[Data extracted from a collection]
--- --- ---

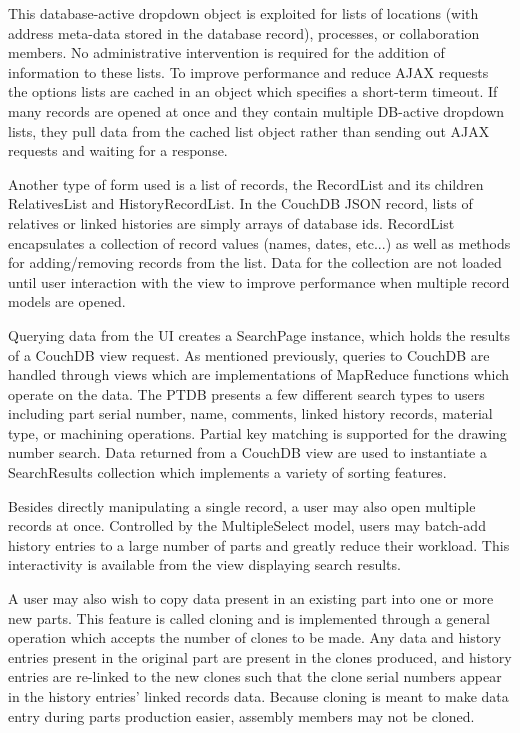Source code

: \documentclass[journal]{IEEEtran}
\begin{document}
This database-active dropdown object is exploited for lists of locations (with address meta-data
stored in the database record), processes, or collaboration members. No administrative intervention
is required for the addition of information to these lists. To improve performance and reduce
AJAX requests the options lists are cached in an object which specifies a short-term timeout.
If many records are opened at once and they contain multiple DB-active dropdown lists, they 
pull data from the cached list object rather than sending out AJAX requests and waiting for 
a response.

Another type of form used is a list of records, the RecordList and its children RelativesList and HistoryRecordList. 
In the CouchDB JSON record, lists of relatives or linked histories are simply arrays of database ids.
RecordList encapsulates a collection of record values (names, dates, etc...)
as well as methods for adding/removing records from the list. Data for the collection are not loaded
until user interaction with the view to improve performance when multiple record models are opened.

Querying data from the UI creates a SearchPage instance, which holds the results of a CouchDB view request.
As mentioned previously, queries to CouchDB are handled through views which are implementations of
MapReduce functions which operate on the data. The PTDB presents a few different search types to users including
part serial number, name, comments, linked history records, material type, or machining operations.
Partial key matching is supported for the drawing number search.
Data returned from a CouchDB view are used to instantiate a SearchResults collection which implements a variety of
sorting features. 

Besides directly manipulating a single record, a user may also open multiple records at once.
Controlled by the MultipleSelect model, users may batch-add history entries to a
large number of parts and greatly reduce their workload. This interactivity is available from
the view displaying search results.

A user may also wish to copy data present in an existing part into one or more new parts. This
feature is called cloning and is implemented through a general operation which accepts the number
of clones to be made. Any data and history entries present in the original part are present in the
clones produced, and history entries are re-linked to the new clones such that the clone serial
numbers appear in the history entries' linked records data. Because cloning is meant to make
data entry during parts production easier, assembly members may not be cloned. 
\end{document}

--- --- ---

(About this exercise) Copy out, from the records above, every line that holds the string "also".

(Solution for this exercise)
Besides directly manipulating a single record, a user may also open multiple records at once.
A user may also wish to copy data present in an existing part into one or more new parts. This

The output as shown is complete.